▶ Work task: Each line with the word "dinyatakan" must appear in the answer, copied from the records.

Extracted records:
········

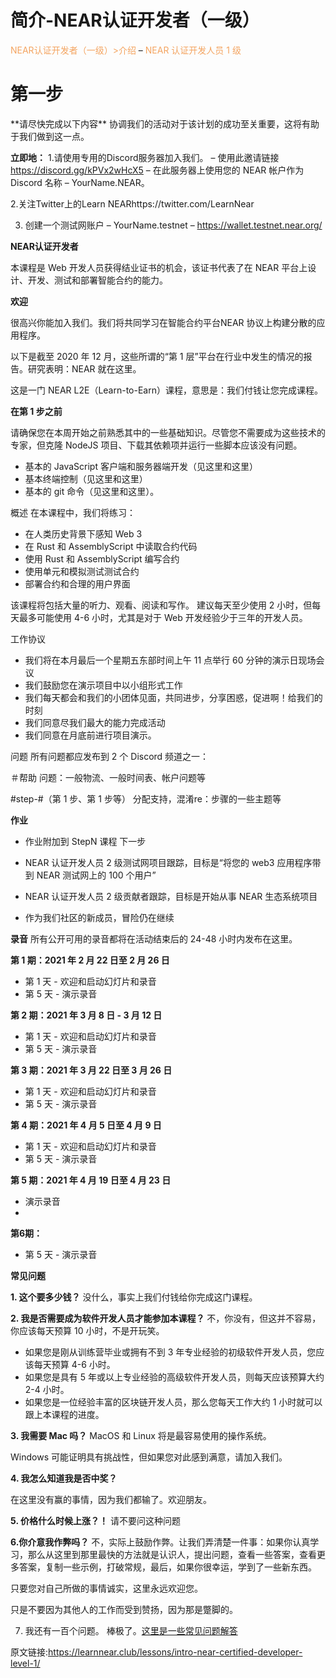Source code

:  <h1> 简介-NEAR认证开发者（一级）</h1>

 <font color=#F4A460 >NEAR认证开发者（一级）>介绍</font> – <font color=#F4A460 >NEAR 认证开发人员 1 级</font>

 <h1> 第一步</h1>
**请尽快完成以下内容** 协调我们的活动对于该计划的成功至关重要，这将有助于我们做到这一点。

**立即地：**
1.请使用专用的Discord服务器加入我们。
– 使用此邀请链接 https://discord.gg/kPVx2wHcX5
– 在此服务器上使用您的 NEAR 帐户作为 Discord 名称 – YourName.NEAR。

2.关注Twitter上的Learn NEARhttps://twitter.com/LearnNear

3. 创建一个测试网账户 – YourName.testnet – https://wallet.testnet.near.org/

**NEAR认证开发者**

本课程是 Web 开发人员获得结业证书的机会，该证书代表了在 NEAR 平台上设计、开发、测试和部署智能合约的能力。

**欢迎**

很高兴你能加入我们。我们将共同学习在智能合约平台NEAR 协议上构建分散的应用程序。

以下是截至 2020 年 12 月，这些所谓的“第 1 层”平台在行业中发生的情况的报告。研究表明：NEAR 就在这里。

这是一门 NEAR L2E（Learn-to-Earn）课程，意思是：我们付钱让您完成课程。

**在第 1 步之前**

请确保您在本周开始之前熟悉其中的一些基础知识。尽管您不需要成为这些技术的专家，但克隆 NodeJS 项目、下载其依赖项并运行一些脚本应该没有问题。

* 基本的 JavaScript 客户端和服务器端开发（见这里和这里）
* 基本终端控制（见这里和这里）
* 基本的 git 命令（见这里和这里）。


概述
在本课程中，我们将练习：

* 在人类历史背景下感知 Web 3
* 在 Rust 和 AssemblyScript 中读取合约代码
* 使用 Rust 和 AssemblyScript 编写合约
* 使用单元和模拟测试测试合约
* 部署合约和合理的用户界面

该课程将包括大量的听力、观看、阅读和写作。
建议每天至少使用 2 小时，但每天最多可能使用 4-6 小时，尤其是对于 Web 开发经验少于三年的开发人员。

工作协议

* 我们将在本月最后一个星期五东部时间上午 11 点举行 60 分钟的演示日现场会议
* 我们鼓励您在演示项目中以小组形式工作
* 我们每天都会和我们的小团体见面，共同进步，分享困惑，促进啊！给我们的时刻
* 我们同意尽我们最大的能力完成活动
* 我们同意在月底前进行项目演示。

问题
所有问题都应发布到 2 个 Discord 频道之一：

＃帮助
问题：一般物流、一般时间表、帐户问题等

#step-#（第 1 步、第 1 步等）
分配支持，混淆re：步骤的一些主题等

**作业**

* 作业附加到 StepN 课程
下一步

* NEAR 认证开发人员 2 级测试网项目跟踪，目标是“将您的 web3 应用程序带到 NEAR 测试网上的 100 个用户”
* NEAR 认证开发人员 2 级贡献者跟踪，目标是开始从事 NEAR 生态系统项目
* 作为我们社区的新成员，冒险仍在继续


**录音**
所有公开可用的录音都将在活动结束后的 24-48 小时内发布在这里。

**第 1 期：2021 年 2 月 22 日至 2 月 26 日**

* 第 1 天 - 欢迎和启动幻灯片和录音
* 第 5 天 - 演示录音

**第 2 期：2021 年 3 月 8 日 - 3 月 12 日**

* 第 1 天 - 欢迎和启动幻灯片和录音
* 第 5 天 - 演示录音

**第 3 期：2021 年 3 月 22 日至 3 月 26 日**

* 第 1 天 - 欢迎和启动幻灯片和录音
* 第 5 天 - 演示录音

**第 4 期：2021 年 4 月 5 日至 4 月 9 日**

* 第 1 天 - 欢迎和启动幻灯片和录音
* 第 5 天 - 演示录音

**第 5 期：2021 年 4 月 19 日至 4 月 23 日**

* 演示录音
* 
**第6期：**

* 第 5 天 - 演示录音


**常见问题**

**1. 这个要多少钱？**
没什么，事实上我们付钱给你完成这门课程。

**2. 我是否需要成为软件开发人员才能参加本课程？**
不，你没有，但这并不容易，你应该每天预算 10 小时，不是开玩笑。

* 如果您是刚从训练营毕业或拥有不到 3 年专业经验的初级软件开发人员，您应该每天预算 4-6 小时。
* 如果您是具有 5 年或以上专业经验的高级软件开发人员，则每天应该预算大约 2-4 小时。
* 如果您是一位经验丰富的区块链开发人员，那么您每天工作大约 1 小时就可以跟上本课程的进度。

**3. 我需要 Mac 吗？**
MacOS 和 Linux 将是最容易使用的操作系统。

Windows 可能证明具有挑战性，但如果您对此感到满意，请加入我们。

**4. 我怎么知道我是否中奖？**

在这里没有赢的事情，因为我们都输了。欢迎朋友。

**5. 价格什么时候上涨？！**
请不要问这种问题

**6.你介意我作弊吗？**
不，实际上鼓励作弊。让我们弄清楚一件事：如果你认真学习，那么从这里到那里最快的方法就是认识人，提出问题，查看一些答案，查看更多答案，复制一些示例，打破常规，最后，如果你很幸运，学到了一些新东西。

只要您对自己所做的事情诚实，这里永远欢迎您。

只是不要因为其他人的工作而受到赞扬，因为那是蹩脚的。

7. 我还有一百个问题。
棒极了。[这里是一些常见问题解答](https://learnnear.club/ncd-frequently-asked-questions/)










原文链接:https://learnnear.club/lessons/intro-near-certified-developer-level-1/
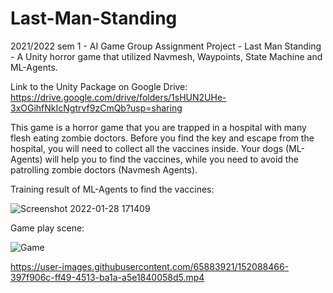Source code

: # Last-Man-Standing
2021/2022 sem 1 - AI Game Group Assignment Project - Last Man Standing - A Unity horror game that utilized Navmesh, Waypoints, State Machine and ML-Agents.


Link to the Unity Package on Google Drive: https://drive.google.com/drive/folders/1sHUN2UHe-3xOGihfNkIcNgtrvf9zCmQb?usp=sharing


This game is a horror game that you are trapped in a hospital with many flesh eating zombie doctors. Before you find the key and escape from the hospital, you will need to collect all the vaccines inside. Your dogs (ML-Agents) will help you to find the vaccines, while you need to avoid the patrolling zombie doctors (Navmesh Agents).


Training result of ML-Agents to find the vaccines:


![Screenshot 2022-01-28 171409](https://user-images.githubusercontent.com/65883921/151519611-fc2a2f5c-6b86-46ed-a076-8575b38376ee.png)


Game play scene:


![Game](https://user-images.githubusercontent.com/65883921/151518297-58ee2a63-ea78-4225-9955-e05b413f1e47.png)


https://user-images.githubusercontent.com/65883921/152088466-397f906c-ff49-4513-ba1a-a5e1840058d5.mp4
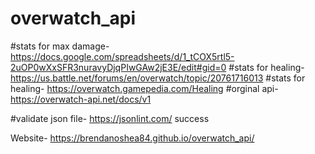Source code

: # overwatch_api

#stats for max damage- https://docs.google.com/spreadsheets/d/1_tCOX5rtl5-2uOP0wXxSFR3nuravyDjqPIwGAw2jE3E/edit#gid=0
#stats for healing- https://us.battle.net/forums/en/overwatch/topic/20761716013
#stats for healing- https://overwatch.gamepedia.com/Healing
#orginal api- https://overwatch-api.net/docs/v1

#validate json file- https://jsonlint.com/ success



Website- https://brendanoshea84.github.io/overwatch_api/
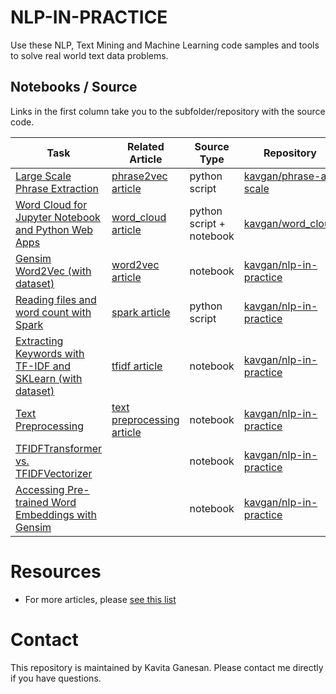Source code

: # NLP-IN-PRACTICE 
Use these NLP, Text Mining and Machine Learning code samples and tools to solve real world text data problems.

## Notebooks / Source

Links in the first column take you to the subfolder/repository with the source code. 

| Task | Related Article  | Source Type  | Repository 
|---|---| ---| --- |
| [Large Scale Phrase Extraction](https://github.com/kavgan/phrase-at-scale)   | [phrase2vec article](http://kavita-ganesan.com/how-to-generate-phrase-embeddings-using-word2vec-in-3-easy-steps/)   | python script | [kavgan/phrase-at-scale](https://github.com/kavgan/phrase-at-scale)  
| [Word Cloud for Jupyter Notebook and Python Web Apps ](https://github.com/kavgan/word_cloud)  |  [word_cloud article](http://kavita-ganesan.com/word-cloud-for-data-scientists/#.W867cBNKj65) | python script + notebook  | [kavgan/word_cloud](https://github.com/kavgan/word_cloud)
| [Gensim Word2Vec (with dataset)](word2vec/)  | [word2vec article](http://kavita-ganesan.com/gensim-word2vec-tutorial-starter-code/) | notebook | [kavgan/nlp-in-practice](https://github.com/kavgan/nlp-in-practice) 
| [Reading files and word count with Spark](spark_wordcount/) | [spark article](http://kavita-ganesan.com/reading-csv-and-json-files-in-spark/) | python script | [kavgan/nlp-in-practice](https://github.com/kavgan/nlp-in-practice)     
| [Extracting Keywords with TF-IDF and SKLearn (with dataset)](tf-idf) | [tfidf article](http://kavita-ganesan.com/extracting-keywords-from-text-with-tf-idf-and-pythons-scikit-learn/#.W2TlD9hKhhE) | notebook | [kavgan/nlp-in-practice](https://github.com/kavgan/nlp-in-practice)  
| [Text Preprocessing](text-pre-processing) | [text preprocessing article](http://kavita-ganesan.com/getting-started-with-text-preprocessing/#.XHa4-ZNKhuU) | notebook | [kavgan/nlp-in-practice](https://github.com/kavgan/nlp-in-practice) 
| [TFIDFTransformer vs. TFIDFVectorizer](tfidftransformer/) | | notebook | [kavgan/nlp-in-practice](https://github.com/kavgan/nlp-in-practice) 
| [Accessing Pre-trained Word Embeddings with Gensim](pre-trained-embeddings/) | | notebook | [kavgan/nlp-in-practice](https://github.com/kavgan/nlp-in-practice) 


# Resources
- For more articles, please [see this list](http://kavita-ganesan.com/kavitas-tutorials/#.WvIizNMvyog)

# Contact 
This repository is maintained by Kavita Ganesan. Please contact me directly if you have questions.
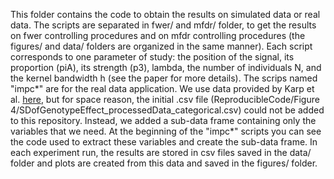 This folder contains the code to obtain the results on simulated data or real data.
The scripts are separated in fwer/ and mfdr/ folder, to get the results on fwer controlling procedures and on mfdr controlling procedures (the figures/ and data/ folders are organized in the same manner).
Each script corresponds to one parameter of study: the position of the signal, its proportion (piA), its strength (p3), lambda, the number of individuals N, and the kernel bandwidth h (see the paper for more details). The scrips named "impc*"  are for the real data application. We use data provided by Karp et al. [here](https://zenodo.org/record/260398#.YVa84kZBzUI), but for space reason, the initial .csv file (ReproducibleCode/Figure 4/SDofGenotypeEffect_processedData_categorical.csv) could not be added to this repository. Instead, we added a sub-data frame containing only the variables that we need. 
At the beginning of the "impc*" scripts you can see the code used to extract these variables and create the sub-data frame. 
In each experiment run, the results are stored in csv files saved in the data/ folder and plots are created from this data and saved in the figures/ folder.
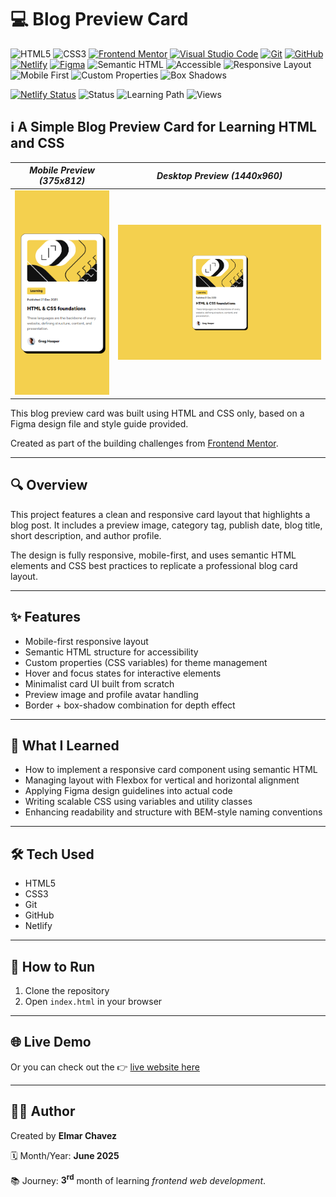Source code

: # 💻 Blog Preview Card

![HTML5](https://img.shields.io/badge/HTML5-E34F26?style=for-the-badge&logo=html5&logoColor=white)
![CSS3](https://img.shields.io/badge/CSS3-1572B6?style=for-the-badge&logo=css3&logoColor=white)
[![Frontend Mentor](https://img.shields.io/badge/Frontend%20Mentor-3e54a3?style=for-the-badge&logo=frontendmentor&logoColor=white)](https://www.frontendmentor.io/)
[![Visual Studio Code](https://img.shields.io/badge/VS%20Code-007ACC?style=for-the-badge&logo=visual-studio-code&logoColor=white)](https://code.visualstudio.com/)
[![Git](https://img.shields.io/badge/Git-F05032?style=for-the-badge&logo=git&logoColor=white)](https://git-scm.com/)
[![GitHub](https://img.shields.io/badge/GitHub-181717?style=for-the-badge&logo=github&logoColor=white)](https://github.com/)
[![Netlify](https://img.shields.io/badge/Netlify-00C7B7?style=for-the-badge&logo=netlify&logoColor=white)](https://www.netlify.com/)
[![Figma](https://img.shields.io/badge/Figma-ffffff?style=for-the-badge&logo=figma&logoColor=F24E1E)](https://www.figma.com/)
![Semantic HTML](https://img.shields.io/badge/Semantic%20HTML-ff9800?style=for-the-badge)
![Accessible](https://img.shields.io/badge/Accessibility-A11Y-0052cc?style=for-the-badge)
![Responsive Layout](https://img.shields.io/badge/Responsive%20Layout-Full%20Support-blue?style=for-the-badge)
![Mobile First](https://img.shields.io/badge/Mobile--First-Design-orange?style=for-the-badge)
![Custom Properties](https://img.shields.io/badge/CSS%20Variables-Used-8e44ad?style=for-the-badge)
![Box Shadows](https://img.shields.io/badge/Box%20Shadows-Used-ffb300?style=for-the-badge)

[![Netlify Status](https://api.netlify.com/api/v1/badges/979e2366-8a3e-4b5f-b6a2-f1857adcce75/deploy-status)](https://blog-preview-card-fm-jiro.netlify.app/)
![Status](https://img.shields.io/badge/status-complete-brightgreen)
![Learning Path](https://img.shields.io/badge/learning%20path-month%203-blue)
![Views](https://visitor-badge.laobi.icu/badge?page_id=CodingWithJiro.frontend-mentor-blog-preview-card&left_text=repo%20views)

## ℹ️ A Simple Blog Preview Card for Learning HTML and CSS

| _Mobile Preview (375x812)_                       | _Desktop Preview (1440x960)_                        |
| ------------------------------------------------ | --------------------------------------------------- |
| ![Mobile](./img/site-preview-mobile_375x812.png) | ![Desktop](./img/site-preview-desktop_1440x960.png) |

This blog preview card was built using HTML and CSS only, based on a Figma design file and style guide provided.

Created as part of the building challenges from [Frontend Mentor](https://www.frontendmentor.io/).

---

## 🔍 Overview

This project features a clean and responsive card layout that highlights a blog post. It includes a preview image, category tag, publish date, blog title, short description, and author profile.

The design is fully responsive, mobile-first, and uses semantic HTML elements and CSS best practices to replicate a professional blog card layout.

---

## ✨ Features

- Mobile-first responsive layout
- Semantic HTML structure for accessibility
- Custom properties (CSS variables) for theme management
- Hover and focus states for interactive elements
- Minimalist card UI built from scratch
- Preview image and profile avatar handling
- Border + box-shadow combination for depth effect

---

## 🧠 What I Learned

- How to implement a responsive card component using semantic HTML
- Managing layout with Flexbox for vertical and horizontal alignment
- Applying Figma design guidelines into actual code
- Writing scalable CSS using variables and utility classes
- Enhancing readability and structure with BEM-style naming conventions

---

## 🛠️ Tech Used

- HTML5
- CSS3
- Git
- GitHub
- Netlify

---

## 🚀 How to Run

1. Clone the repository
2. Open `index.html` in your browser

---

## 🌐 Live Demo

Or you can check out the 👉 [live website here](https://blog-preview-card-fm-jiro.netlify.app/)

---

## 🧑‍💻 Author

Created by **Elmar Chavez**

🗓️ Month/Year: **June 2025**

📚 Journey: **3<sup>rd</sup>** month of learning _frontend web development_.
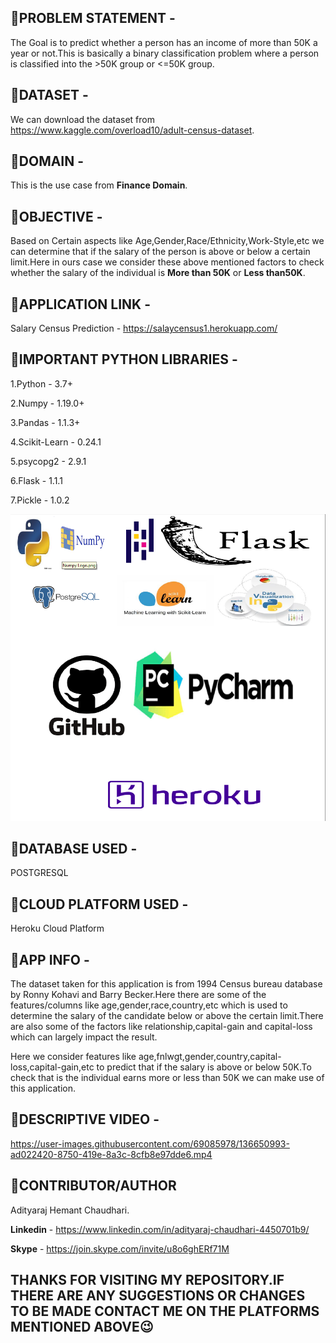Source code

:## 💨PROBLEM STATEMENT - 

The Goal is to predict whether a person has an income of more than 50K a year or not.This is basically a binary classification problem where a person is classified into the >50K group or <=50K group.


## 💨DATASET - 

We can download the dataset from https://www.kaggle.com/overload10/adult-census-dataset.


## 💨DOMAIN -

This is the use case from **Finance Domain**.


## 💨OBJECTIVE - 

Based on Certain aspects like Age,Gender,Race/Ethnicity,Work-Style,etc we can determine that if the salary of the person is above or below a certain limit.Here in ours case we consider these above mentioned factors to check whether the salary of the individual is **More than 50K** or  **Less than50K**.

## 💨APPLICATION LINK - 

Salary Census Prediction - https://salaycensus1.herokuapp.com/


## 💨IMPORTANT PYTHON LIBRARIES - 

1.Python - 3.7+

2.Numpy  - 1.19.0+

3.Pandas - 1.1.3+

4.Scikit-Learn - 0.24.1

5.psycopg2 - 2.9.1

6.Flask - 1.1.1

7.Pickle - 1.0.2

![alt text](https://github.com/AdityarajChaudhari/SalaryCensus/blob/main/Screenshot%20(224).png)


## 💨DATABASE USED - 

POSTGRESQL


## 💨CLOUD PLATFORM USED - 

Heroku Cloud Platform


## 💨APP INFO - 

The dataset taken for this application is from 1994 Census bureau database by Ronny Kohavi and Barry Becker.Here there are some of the features/columns like age,gender,race,country,etc which is used to determine the salary of the candidate below or above the certain limit.There are also some of the factors like relationship,capital-gain and capital-loss which can largely impact the result.

Here we consider features like age,fnlwgt,gender,country,capital-loss,capital-gain,etc to predict that if the salary is above or below 50K.To check that is the individual earns more or less than 50K we can make use of this application.


## 💨DESCRIPTIVE VIDEO - 




https://user-images.githubusercontent.com/69085978/136650993-ad022420-8750-419e-8a3c-8cfb8e97dde6.mp4

## 💨CONTRIBUTOR/AUTHOR

Adityaraj Hemant Chaudhari.

**Linkedin** - https://www.linkedin.com/in/adityaraj-chaudhari-4450701b9/

**Skype** - https://join.skype.com/invite/u8o6ghERf71M

## THANKS FOR VISITING MY REPOSITORY.IF THERE ARE ANY SUGGESTIONS OR CHANGES TO BE MADE CONTACT ME ON THE PLATFORMS MENTIONED ABOVE😉



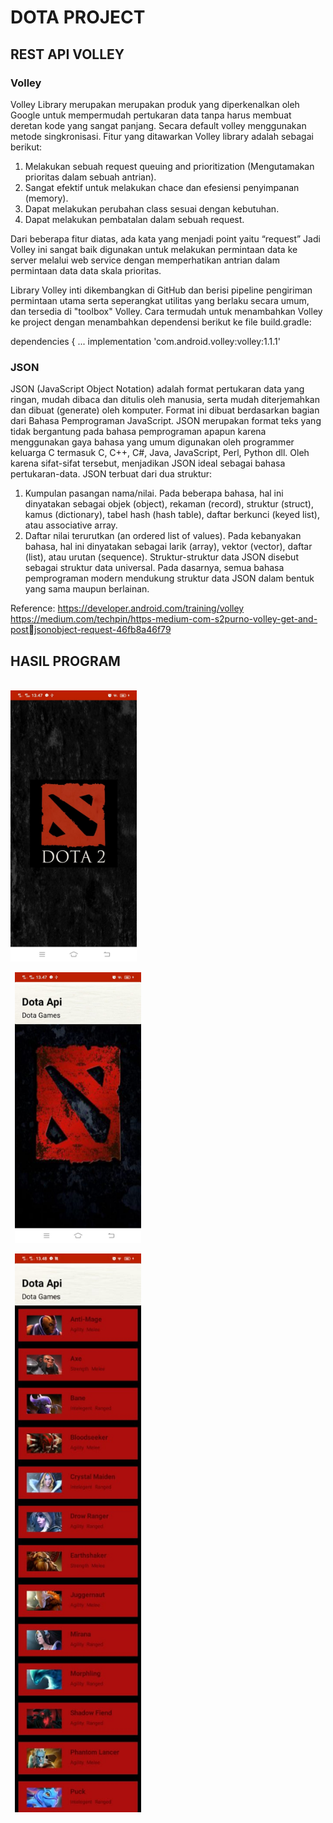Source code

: # DOTA PROJECT 
## REST API VOLLEY 

### Volley
Volley Library merupakan merupakan produk yang diperkenalkan oleh Google untuk 
mempermudah pertukaran data tanpa harus membuat deretan kode yang sangat panjang. Secara 
default volley menggunakan metode singkronisasi.
Fitur yang ditawarkan Volley library adalah sebagai berikut: 
1. Melakukan sebuah request queuing and prioritization (Mengutamakan prioritas dalam 
sebuah antrian).
2. Sangat efektif untuk melakukan chace dan efesiensi penyimpanan (memory). 
3. Dapat melakukan perubahan class sesuai dengan kebutuhan. 
4. Dapat melakukan pembatalan dalam sebuah request. 

Dari beberapa fitur diatas, ada kata yang menjadi point yaitu “request” Jadi Volley ini 
sangat baik digunakan untuk melakukan permintaan data ke server melalui web service dengan 
memperhatikan antrian dalam permintaan data data skala prioritas.

Library Volley inti dikembangkan di GitHub dan berisi pipeline pengiriman permintaan 
utama serta seperangkat utilitas yang berlaku secara umum, dan tersedia di "toolbox" Volley. Cara 
termudah untuk menambahkan Volley ke project dengan menambahkan dependensi berikut ke file 
build.gradle:

dependencies {
      ...
        implementation 'com.android.volley:volley:1.1.1'
       

### JSON
JSON (JavaScript Object Notation) adalah format pertukaran data yang ringan, mudah 
dibaca dan ditulis oleh manusia, serta mudah diterjemahkan dan dibuat (generate) oleh komputer. 
Format ini dibuat berdasarkan bagian dari Bahasa Pemprograman JavaScript. JSON merupakan 
format teks yang tidak bergantung pada bahasa pemprograman apapun karena menggunakan 
gaya bahasa yang umum digunakan oleh programmer keluarga C termasuk C, C++, C#, Java, 
JavaScript, Perl, Python dll. Oleh karena sifat-sifat tersebut, menjadikan JSON ideal sebagai 
bahasa pertukaran-data.
JSON terbuat dari dua struktur: 
1. Kumpulan pasangan nama/nilai. Pada beberapa bahasa, hal ini dinyatakan sebagai objek 
(object), rekaman (record), struktur (struct), kamus (dictionary), tabel hash (hash table), 
daftar berkunci (keyed list), atau associative array. 
2. Daftar nilai terurutkan (an ordered list of values). Pada kebanyakan bahasa, hal ini 
dinyatakan sebagai larik (array), vektor (vector), daftar (list), atau urutan (sequence).
Struktur-struktur data JSON disebut sebagai struktur data universal. Pada dasarnya, 
semua bahasa pemprograman modern mendukung struktur data JSON dalam bentuk yang sama 
maupun berlainan.

Reference:
https://developer.android.com/training/volley
https://medium.com/techpin/https-medium-com-s2purno-volley-get-and-postjsonobject-request-46fb8a46f79

## HASIL PROGRAM 
<code> <img width="40%" src="https://github.com/inamyrpl28/RestAPI_Volley/blob/main/dota/dota%20(1).jpeg"></code>

<code> <img width="40%"
src="https://github.com/inamyrpl28/RestAPI_Volley/blob/main/dota/dota%20(2).jpeg"></code>

<code> <img width="40%"
src="https://github.com/inamyrpl28/RestAPI_Volley/blob/main/dota/dota%20(3).jpeg"></code>

<code> <img width="40%"
scr="https://github.com/inamyrpl28/RestAPI_Volley/blob/main/dota/run%20dota.mp4"></code>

········

▶ Output for this exercise:
1. Kumpulan pasangan nama/nilai. Pada beberapa bahasa, hal ini dinyatakan sebagai objek 
dinyatakan sebagai larik (array), vektor (vector), daftar (list), atau urutan (sequence).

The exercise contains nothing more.